Esta cosa tan totalitaria de apropiarse de los himnos y las banderas, así como el concepto de que «no es que no estés de acuerdo conmigo, es que eres enemigo de España/Cataluña…» termina alcanzando a cualquier actividad, por grave que sea esta.

En el entorno del pasado 17 de agosto, Catalunya sufrió el atentado terrorista más grave que se recordaba desde los tiempos de Hipercor. Podría pensarse que el brutal atropello de Las Ramblas y la sucesión de acontecimientos asociados con esa barbarie deberían servir para que los que se creen que el país es suyo (uso la palabra «país» con calculada ambigüedad para que cada uno asocie al concepto lo que estime) actuaran, por una vez, como si el procés no existiera. Y podría no haber sucedido aquel despliegue de pitadas, banderas, banderines y bandos de todo color y condición. La ocasión, ¡y las víctimas! merecían, que nos tomáramos un poco más en serio a nosotros mismos y nos hubiésemos ahorrado las ulteriores intoxicaciones de buena parte de una prensa cada vez más desnortada.

Parecía, por parte de unos y otros, que en el contexto del procés, aquellos muertos, como los himnos, las banderas y los periódicos, tenían que ser suyos y, por supuesto, no de los «otros». Con total seguridad, estos descerebrados que decidieron inmolarse e inmolarnos en nombre de oscuras supersticiones –la religión es otra cosa– son ajenos a la rebelión soberanista de unos y al inmovilismo rancio y cuartelero de otros. Casi con certeza les son irrelevantes la senyera, las diversas esteladas, la española, la monarquía borbónica o la República Catalana.

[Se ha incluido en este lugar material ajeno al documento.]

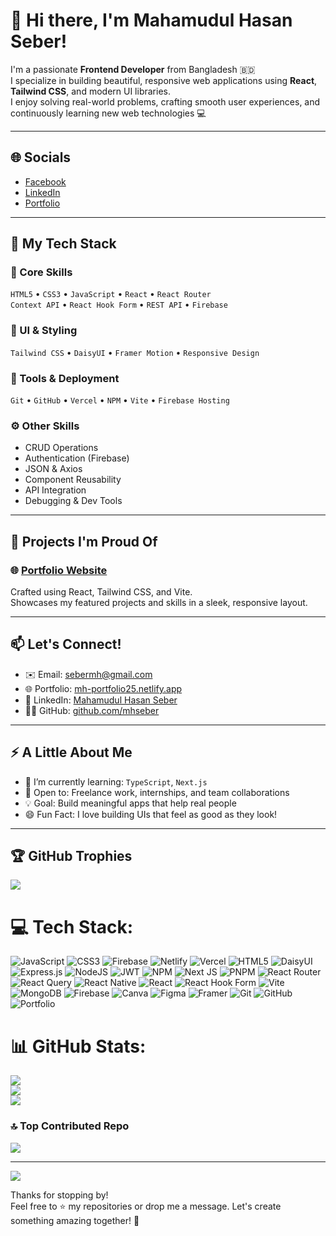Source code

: # 👋 Hi there, I'm Mahamudul Hasan Seber!  
I'm a passionate **Frontend Developer** from Bangladesh 🇧🇩  
I specialize in building beautiful, responsive web applications using **React**, **Tailwind CSS**, and modern UI libraries.  
I enjoy solving real-world problems, crafting smooth user experiences, and continuously learning new web technologies 💻

---

## 🌐 Socials  
- [Facebook](https://www.facebook.com/mh.seber.9)  
- [LinkedIn](https://www.linkedin.com/in/mahamudul-hasan-seber-9280072a9)  
- [Portfolio](https://mh-portfolio25.netlify.app)

---

## 💼 My Tech Stack  

### 🧠 Core Skills  
`HTML5` • `CSS3` • `JavaScript` • `React` • `React Router`  
`Context API` • `React Hook Form` • `REST API` • `Firebase`

### 🎨 UI & Styling  
`Tailwind CSS` • `DaisyUI` • `Framer Motion` • `Responsive Design`

### 🔧 Tools & Deployment  
`Git` • `GitHub` • `Vercel` • `NPM` • `Vite` • `Firebase Hosting`

### ⚙️ Other Skills  
- CRUD Operations  
- Authentication (Firebase)  
- JSON & Axios  
- Component Reusability  
- API Integration  
- Debugging & Dev Tools

---

## 🚀 Projects I'm Proud Of

### 🌐 [Portfolio Website](https://mh-portfolio25.netlify.app)  
Crafted using React, Tailwind CSS, and Vite.  
Showcases my featured projects and skills in a sleek, responsive layout.

---

## 📫 Let's Connect!  
- ✉️ Email: [sebermh@gmail.com](sebermh@gmail.com)  
- 🌐 Portfolio: [mh-portfolio25.netlify.app](https://mh-portfolio25.netlify.app)  
- 💼 LinkedIn: [Mahamudul Hasan Seber](https://www.linkedin.com/in/mahamudul-hasan-seber-9280072a9)  
- 🧑‍💻 GitHub: [github.com/mhseber](https://github.com/mhseber)

---

## ⚡ A Little About Me  
- 🌱 I’m currently learning: `TypeScript`, `Next.js`  
- 🤝 Open to: Freelance work, internships, and team collaborations  
- 💡 Goal: Build meaningful apps that help real people  
- 😄 Fun Fact: I love building UIs that feel as good as they look!

---

## 🏆 GitHub Trophies
![](https://github-profile-trophy.vercel.app/?username=mhseber&theme=radical&no-frame=false&no-bg=false&margin-w=4)

# 💻 Tech Stack:
![JavaScript](https://img.shields.io/badge/javascript-%23323330.svg?style=for-the-badge&logo=javascript&logoColor=%23F7DF1E) ![CSS3](https://img.shields.io/badge/css3-%231572B6.svg?style=for-the-badge&logo=css3&logoColor=white) ![Firebase](https://img.shields.io/badge/firebase-%23039BE5.svg?style=for-the-badge&logo=firebase) ![Netlify](https://img.shields.io/badge/netlify-%23000000.svg?style=for-the-badge&logo=netlify&logoColor=#00C7B7) ![Vercel](https://img.shields.io/badge/vercel-%23000000.svg?style=for-the-badge&logo=vercel&logoColor=white) ![HTML5](https://img.shields.io/badge/html5-%23E34F26.svg?style=for-the-badge&logo=html5&logoColor=white) ![DaisyUI](https://img.shields.io/badge/daisyui-5A0EF8?style=for-the-badge&logo=daisyui&logoColor=white) ![Express.js](https://img.shields.io/badge/express.js-%23404d59.svg?style=for-the-badge&logo=express&logoColor=%2361DAFB) ![NodeJS](https://img.shields.io/badge/node.js-6DA55F?style=for-the-badge&logo=node.js&logoColor=white) ![JWT](https://img.shields.io/badge/JWT-black?style=for-the-badge&logo=JSON%20web%20tokens) ![NPM](https://img.shields.io/badge/NPM-%23CB3837.svg?style=for-the-badge&logo=npm&logoColor=white) ![Next JS](https://img.shields.io/badge/Next-black?style=for-the-badge&logo=next.js&logoColor=white) ![PNPM](https://img.shields.io/badge/pnpm-%234a4a4a.svg?style=for-the-badge&logo=pnpm&logoColor=f69220) ![React Router](https://img.shields.io/badge/React_Router-CA4245?style=for-the-badge&logo=react-router&logoColor=white) ![React Query](https://img.shields.io/badge/-React%20Query-FF4154?style=for-the-badge&logo=react%20query&logoColor=white) ![React Native](https://img.shields.io/badge/react_native-%2320232a.svg?style=for-the-badge&logo=react&logoColor=%2361DAFB) ![React](https://img.shields.io/badge/react-%2320232a.svg?style=for-the-badge&logo=react&logoColor=%2361DAFB) ![React Hook Form](https://img.shields.io/badge/React%20Hook%20Form-%23EC5990.svg?style=for-the-badge&logo=reacthookform&logoColor=white) ![Vite](https://img.shields.io/badge/vite-%23646CFF.svg?style=for-the-badge&logo=vite&logoColor=white) ![MongoDB](https://img.shields.io/badge/MongoDB-%234ea94b.svg?style=for-the-badge&logo=mongodb&logoColor=white) ![Firebase](https://img.shields.io/badge/firebase-a08021?style=for-the-badge&logo=firebase&logoColor=ffcd34) ![Canva](https://img.shields.io/badge/Canva-%2300C4CC.svg?style=for-the-badge&logo=Canva&logoColor=white) ![Figma](https://img.shields.io/badge/figma-%23F24E1E.svg?style=for-the-badge&logo=figma&logoColor=white) ![Framer](https://img.shields.io/badge/Framer-black?style=for-the-badge&logo=framer&logoColor=blue) ![Git](https://img.shields.io/badge/git-%23F05033.svg?style=for-the-badge&logo=git&logoColor=white) ![GitHub](https://img.shields.io/badge/github-%23121011.svg?style=for-the-badge&logo=github&logoColor=white) ![Portfolio](https://img.shields.io/badge/Portfolio-%23000000.svg?style=for-the-badge&logo=firefox&logoColor=#FF7139)
# 📊 GitHub Stats:
![](https://github-readme-stats.vercel.app/api?username=mhseber&theme=dark&hide_border=false&include_all_commits=true&count_private=true)<br/>
![](https://nirzak-streak-stats.vercel.app/?user=mhseber&theme=dark&hide_border=false)<br/>
![](https://github-readme-stats.vercel.app/api/top-langs/?username=mhseber&theme=dark&hide_border=false&include_all_commits=true&count_private=true&layout=compact)

### 🔝 Top Contributed Repo
![](https://github-contributor-stats.vercel.app/api?username=mhseber&limit=5&theme=dark&combine_all_yearly_contributions=true)

---
[![](https://visitcount.itsvg.in/api?id=mhseber&icon=0&color=0)](https://visitcount.itsvg.in)

<!-- Proudly created with GPRM ( https://gprm.itsvg.in ) -->

Thanks for stopping by!  
Feel free to ⭐ my repositories or drop me a message. Let's create something amazing together! 🙌

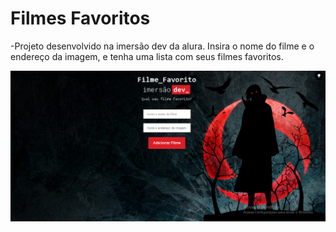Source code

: # Filmes Favoritos
-Projeto desenvolvido na imersão dev da alura. Insira o nome do filme e o endereço da imagem, e tenha uma lista com seus filmes favoritos.

<img src="img/FilmeFavorito.png">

La manifestación de hace unos días y todos los sucesos relacionados recuerdan a una suerte de asamblea de irresponsables en la que todos ponemos los muertos, pero algunos ponen sus banderas, sin que pareciera importarles mutuamente lo que hace el de enfrente, por grave que sea. Resultaría cómico si no hubiera diecisiete inocentes que ya nunca más podrán disfrutar de un paseo por nuestra bella capital, ni abrazar a sus familias ni mandar fotos a sus amigos ni…

Me cuesta imaginar cómo habría sido todo este despropósito si el procés no existiera pero ya comenté en algún artículo anterior que albergo el sentimiento de que este deterioro de la convivencia nos hace, como conjunto, peores personas, y por ende, peor sociedad.

Si tú, amable lector o lectora, has llegado hasta este punto, cabe la seria posibilidad de que caigas en la tentación de pensar algo como «otro que no se moja», «el Carles Castillo se pone por encima del bien y del mal» o algo más pernicioso aún: «el PSC, una vez más, cobarde y neutral». Si esa es tu sensación, nos estamos explicando fatal. El PSC no es neutral. No somos neutrales. Yo no soy neutral. Los neutrales, si existen, no están con nosotros pero me niego a tomar partido en una especie de guerra entre malos. En la Catalunya actual, no ponerse del lado de los extremistas es lo más peligroso, lo menos cobarde. Denunciar el mal no supone ponerse por encima del bien y del mal. Cuando hasta los muertos se usan para defender según qué cosas, quejarse es la única opción legítima.

Si el procés no existiera podríamos denunciar el deterioro de nuestro sistema sanitario o educativo, la galopante corrupción, también entre los nuestros, las cada vez mayores desigualdades sociales, las deficientes políticas de integración que se han llevado a cabo en las últimas décadas y que no alcanzan a hallar un razonable y efectivo término medio entre la xenofobia y el buenismo. ¡En Catalunya!, que si por algo se ha caracterizado históricamente es por las modélicas dinámicas de integración que han hecho que quienes han venido se conviertan en absolutamente catalanes sin dejar de ser… cartageneros, o andaluces, por ejemplo.